**HOW TO COMPLETE THIS TASK:** Scan the data below for lines holding the word "that", and copy each line found.

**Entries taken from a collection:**
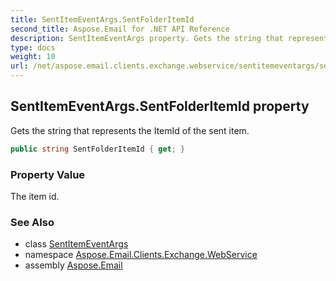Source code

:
 ```yaml
---
title: SentItemEventArgs.SentFolderItemId
second_title: Aspose.Email for .NET API Reference
description: SentItemEventArgs property. Gets the string that represents the ItemId of the sent item
type: docs
weight: 10
url: /net/aspose.email.clients.exchange.webservice/sentitemeventargs/sentfolderitemid/
---
```

## SentItemEventArgs.SentFolderItemId property

Gets the string that represents the ItemId of the sent item.

```csharp
public string SentFolderItemId { get; }
```

### Property Value

The item id.

### See Also

* class [SentItemEventArgs](../)
* namespace [Aspose.Email.Clients.Exchange.WebService](../../sentitemeventargs/)
* assembly [Aspose.Email](../../../)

**RESULT OF THIS EXERCISE:**
description: SentItemEventArgs property. Gets the string that represents the ItemId of the sent item
Gets the string that represents the ItemId of the sent item.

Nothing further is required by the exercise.